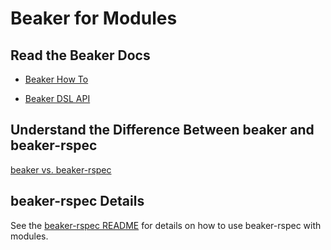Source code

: # Beaker for Modules

## Read the Beaker Docs

- [Beaker How To](../tutorials/how_to_beaker.md)

- [Beaker DSL API](http://rubydoc.info/github/puppetlabs/beaker/frames)

## Understand the Difference Between beaker and beaker-rspec

[beaker vs. beaker-rspec](../concepts/beaker_vs_beaker_rspec.md)

## beaker-rspec Details

See the [beaker-rspec README](https://github.com/puppetlabs/beaker-rspec/blob/master/README.md) for details on how to use beaker-rspec with modules.
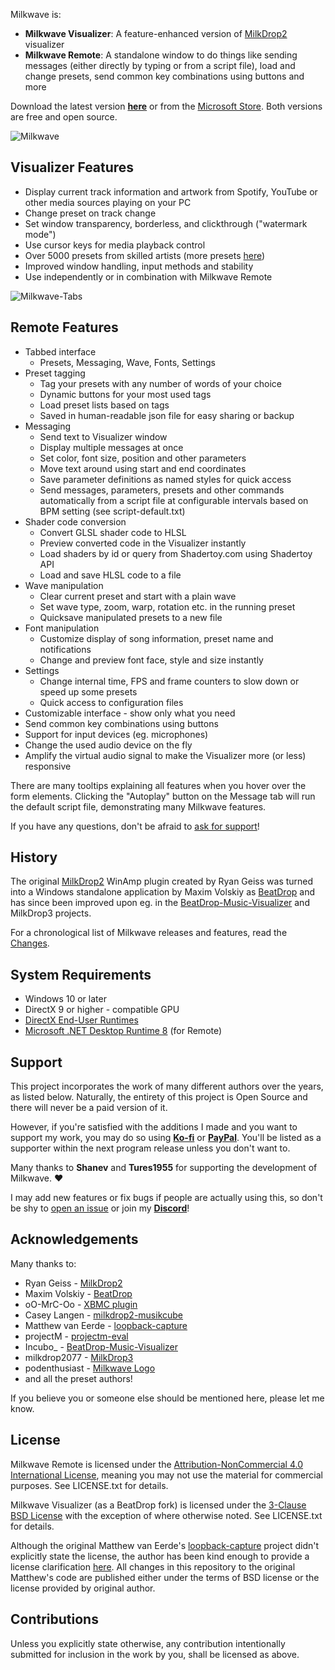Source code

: ﻿Milkwave is:
- **Milkwave Visualizer**:
    A feature-enhanced version of [MilkDrop2](https://www.geisswerks.com/milkdrop/) visualizer
- **Milkwave Remote**:
    A standalone window to do things like sending messages (either directly by typing or from a script file), load and change presets, send common key combinations using buttons and more

Download the latest version [**here**](https://github.com/IkeC/Milkwave/releases/latest) or from the [Microsoft Store](https://aka.ms/AAwblcj). Both versions are free and open source.

![Milkwave](https://github.com/user-attachments/assets/973b7bad-6a85-445f-94af-fe2805d961f2)

## Visualizer Features
 
* Display current track information and artwork from Spotify, YouTube or other media sources playing on your PC
* Change preset on track change
* Set window transparency, borderless, and clickthrough ("watermark mode")
* Use cursor keys for media playback control
* Over 5000 presets from skilled artists (more presets [here](https://github.com/projectM-visualizer/projectm?tab=readme-ov-file#presets))
* Improved window handling, input methods and stability
* Use independently or in combination with Milkwave Remote
 
![Milkwave-Tabs](https://github.com/user-attachments/assets/0c426917-f462-48a0-8e96-032d76ac558b)

## Remote Features

* Tabbed interface
  - Presets, Messaging, Wave, Fonts, Settings
* Preset tagging
  - Tag your presets with any number of words of your choice
  - Dynamic buttons for your most used tags
  - Load preset lists based on tags
  - Saved in human-readable json file for easy sharing or backup
* Messaging
  - Send text to Visualizer window
  - Display multiple messages at once
  - Set color, font size, position and other parameters
  - Move text around using start and end coordinates
  - Save parameter definitions as named styles for quick access
  - Send messages, parameters, presets and other commands automatically from a script file at configurable intervals based on BPM setting (see script-default.txt)
* Shader code conversion
  - Convert GLSL shader code to HLSL
  - Preview converted code in the Visualizer instantly
  - Load shaders by id or query from Shadertoy.com using Shadertoy API
  - Load and save HLSL code to a file
* Wave manipulation
  - Clear current preset and start with a plain wave
  - Set wave type, zoom, warp, rotation etc. in the running preset
  - Quicksave manipulated presets to a new file
* Font manipulation
  - Customize display of song information, preset name and notifications
  - Change and preview font face, style and size instantly
* Settings
  - Change internal time, FPS and frame counters to slow down or speed up some presets
  - Quick access to configuration files
* Customizable interface - show only what you need
* Send common key combinations using buttons
* Support for input devices (eg. microphones)
* Change the used audio device on the fly
* Amplify the virtual audio signal to make the Visualizer more (or less) responsive

There are many tooltips explaining all features when you hover over the form elements. Clicking the "Autoplay" button on the Message tab will run the default script file, demonstrating many Milkwave features.

If you have any questions, don't be afraid to [ask for support](#support)!

## History

The original [MilkDrop2](https://www.geisswerks.com/milkdrop/) WinAmp plugin created by Ryan Geiss was turned into a Windows standalone application by Maxim Volskiy as [BeatDrop](https://github.com/mvsoft74/BeatDrop) and has since been improved upon eg. in the [BeatDrop-Music-Visualizer](https://github.com/OfficialIncubo/BeatDrop-Music-Visualizer) and MilkDrop3 projects.

For a chronological list of Milkwave releases and features, read the [Changes](Changes.md).

## System Requirements

* Windows 10 or later
* DirectX 9 or higher - compatible GPU
* [DirectX End-User Runtimes](https://www.microsoft.com/en-ca/download/details.aspx?id=8109)
* [Microsoft .NET Desktop Runtime 8](https://dotnet.microsoft.com/en-us/download/dotnet/8.0) (for Remote)

## Support

This project incorporates the work of many different authors over the years, as listed below. Naturally, the entirety of this project is Open Source and there will never be a paid version of it.

However, if you're satisfied with the additions I made and you want to support my work, you may do so using [**Ko-fi**](https://ko-fi.com/ikeserver) or [**PayPal**](https://www.paypal.com/ncp/payment/5XMP3S69PJLCU). You'll be listed as a supporter within the next program release unless you don't want to.

Many thanks to **Shanev** and **Tures1955** for supporting the development of Milkwave. ❤️

I may add new features or fix bugs if people are actually using this, so don't be shy to [open an issue](https://github.com/IkeC/Milkwave/issues) or join my [**Discord**](https://bit.ly/Ikes-Discord)!

## Acknowledgements

Many thanks to:

* Ryan Geiss - [MilkDrop2](https://www.geisswerks.com/milkdrop/)
* Maxim Volskiy - [BeatDrop](https://github.com/mvsoft74/BeatDrop)
* oO-MrC-Oo - [XBMC plugin](https://github.com/oO-MrC-Oo/Milkdrop2-XBMC)
* Casey Langen - [milkdrop2-musikcube](https://github.com/clangen/milkdrop2-musikcube)
* Matthew van Eerde - [loopback-capture](https://github.com/mvaneerde/blog)
* projectM - [projectm-eval](https://github.com/projectM-visualizer/projectm-eval)
* Incubo_ - [BeatDrop-Music-Visualizer](https://github.com/OfficialIncubo/BeatDrop-Music-Visualizer)
* milkdrop2077 - [MilkDrop3](https://github.com/milkdrop2077/MilkDrop3)
* podenthusiast - [Milkwave Logo](https://www.freepik.com/author/podenthusiast/icons)
* and all the preset authors!

If you believe you or someone else should be mentioned here, please let me know.

## License

[license]: #license

Milkwave Remote is licensed under the [Attribution-NonCommercial 4.0 International License](https://creativecommons.org/licenses/by-nc/4.0/), meaning you may not use the material for commercial purposes. See LICENSE.txt for details.

Milkwave Visualizer (as a BeatDrop fork) is licensed under the [3-Clause BSD License](https://opensource.org/licenses/BSD-3-Clause) with the exception of where otherwise noted. See LICENSE.txt for details.

Although the original Matthew van Eerde's [loopback-capture](https://github.com/mvaneerde/blog) project didn't explicitly state the license, the author has been kind enough to provide a license clarification [here](
https://blogs.msdn.microsoft.com/matthew_van_eerde/2014/11/05/draining-the-wasapi-capture-buffer-fully/). All changes in this repository to the original Matthew's code are published either under the terms of BSD license or the license provided by original author.

## Contributions

Unless you explicitly state otherwise, any contribution intentionally submitted for inclusion in the work by you, shall be licensed as above.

**TASK OBJECTIVE:**
In the records above, how many lines hold the string "manipulation"? Reply with only the number.

**WRITTEN ANSWER:**
2